Como ya he comentado en alguna ocasión, soy un gran aficionado a los cómics. Hace años MARVEL sacó una colección que se titulaba “WHAT IF?” (y si…?), en la que se exploraban las consecuencias para todo el UNIVERSO MARVEL de cambios en ciertos eventos clave de la Historia de dicho Universo. Si Spiderman hubiese salvado a Gwen Stacy… Si Los 4 Fantásticos hubiesen evitado la tormenta cósmica que los convirtió en súper héroes… El caso es que te mostraba todos los cambios que se hubiesen producido -a veces sutiles, pero en ocasiones cataclísmicos- en el supuesto de que determinados eventos hubiesen transcurrido por un “camino alternativo”.
Esto es algo que hacemos a veces… nos cuestionamos determinadas decisiones, y le damos vueltas al “qué hubiese pasado…” si hubiésemos tomado un camino alternativo en la vida. Haber elegido otra carrera, haber seguido –o roto- con determinada persona en un momento concreto…
La realidad es que por mucho que fantaseemos, nunca podremos volver a ese momento, o a esa época y tomar decisiones distintas… Pero aunque así fuera, habría que tener en cuenta, que de esas decisiones pasadas, ha surgido tu “universo personal”, y que son esas decisiones las que te han llevado a convertirte en quien eres hoy…

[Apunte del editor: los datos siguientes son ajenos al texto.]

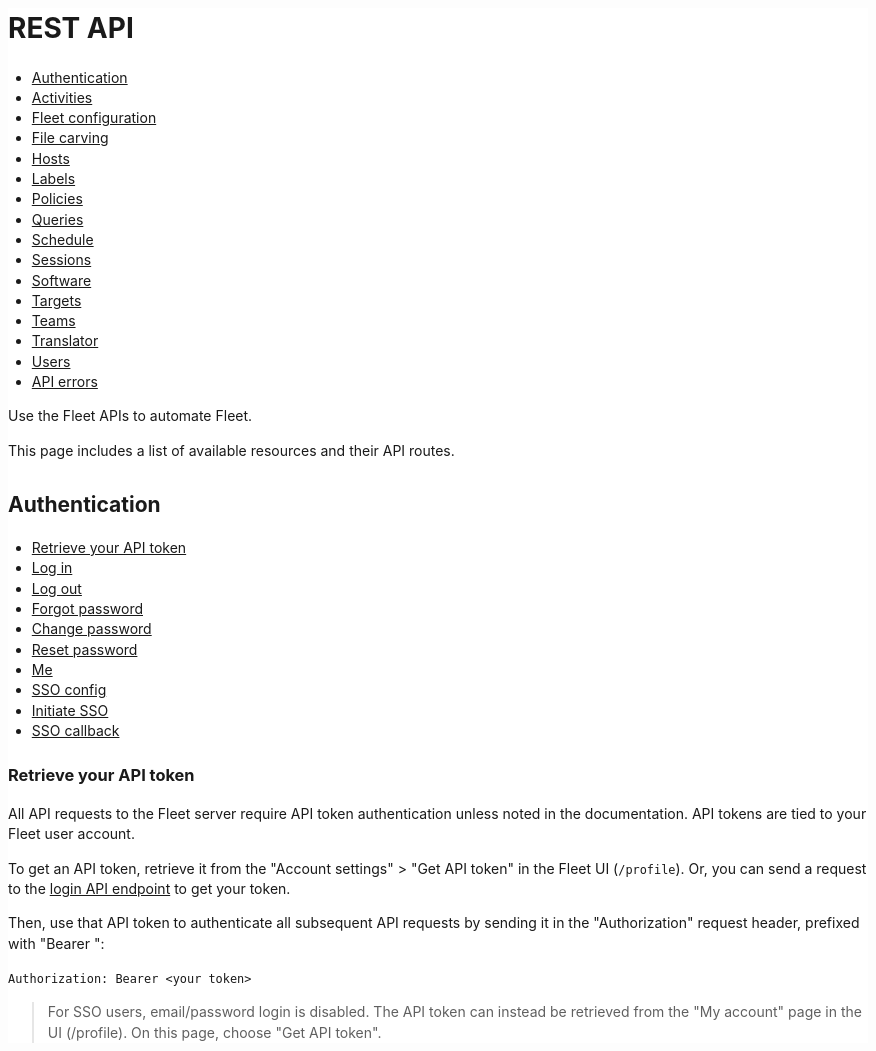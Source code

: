 # REST API

- [Authentication](#authentication)
- [Activities](#activities)
- [Fleet configuration](#fleet-configuration)
- [File carving](#file-carving)
- [Hosts](#hosts)
- [Labels](#labels)
- [Policies](#policies)
- [Queries](#queries)
- [Schedule](#schedule)
- [Sessions](#sessions)
- [Software](#software)
- [Targets](#targets)
- [Teams](#teams)
- [Translator](#translator)
- [Users](#users)
- [API errors](#api-responses)

Use the Fleet APIs to automate Fleet.

This page includes a list of available resources and their API routes.

## Authentication

- [Retrieve your API token](#retrieve-your-api-token)
- [Log in](#log-in)
- [Log out](#log-out)
- [Forgot password](#forgot-password)
- [Change password](#change-password)
- [Reset password](#reset-password)
- [Me](#me)
- [SSO config](#sso-config)
- [Initiate SSO](#initiate-sso)
- [SSO callback](#sso-callback)

### Retrieve your API token

All API requests to the Fleet server require API token authentication unless noted in the documentation. API tokens are tied to your Fleet user account.

To get an API token, retrieve it from the "Account settings" > "Get API token" in the Fleet UI (`/profile`). Or, you can send a request to the [login API endpoint](#log-in) to get your token.

Then, use that API token to authenticate all subsequent API requests by sending it in the "Authorization" request header, prefixed with "Bearer ":

```
Authorization: Bearer <your token>
```

> For SSO users, email/password login is disabled. The API token can instead be retrieved from the "My account" page in the UI (/profile). On this page, choose "Get API token".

Si yo no hubiese estudiado la carrera que estudié, en el momento que la estudié, no habría conocido a la compañera de clase con la que me casé y con la que tuve una hija maravillosa. Volver al pasado y cambiar de carrera, borraría toda esa línea temporal, que me llevó a trabajar en Televisión y a conocer a algunos de mis mejores amigos.
Tampoco sería yo quien soy, si no hubiese pasado por todas las cosas –buenas y malas- que me ha tocado vivir, y que me han forjado en la persona que soy en este momento…
Personalmente, pienso que hay que respetar a ese “Yo Pasado”, porque hizo lo que pensaba que era mejor para mí y para las personas –amigos o familia- que pudieran haber influido en ese momento sobre sus decisiones. Y tal vez la lógica empleada para tomar dichas decisiones me llevaría a repetirlas hoy si se dieran las mismas circunstancias…
No vale juzgar a nuestro “yo pasado” ahora desde la perspectiva que nos da conocer el resultado de sus decisiones. Cuando apuestas, cuando decides, haces un acto de fe. Te puedes equivocar, pero lo haces con la mejor intención.
Pero como digo, la realidad es que no podemos cambiar el pasado, ni la persona en la que te ha convertido ese pasado. Pero si puedes cambiar el pasado que aun no ha ocurrido. Decidir qué pasado quieres tener en 5, 10 o 15 años, e influir sobre los eventos que te llevan hacia ese presente que aun no existe. Tomar las decisiones que te lleven a ser ese “Yo Futuro” que está dentro de ti, esperando ser creado. Tomar decisiones para cambiar el pasado que aun no ha ocurrido.
Así dentro de 5, 10 o 15 años no estarás dándole vueltas a lo que deberías haber hecho… porque lo habrás hecho!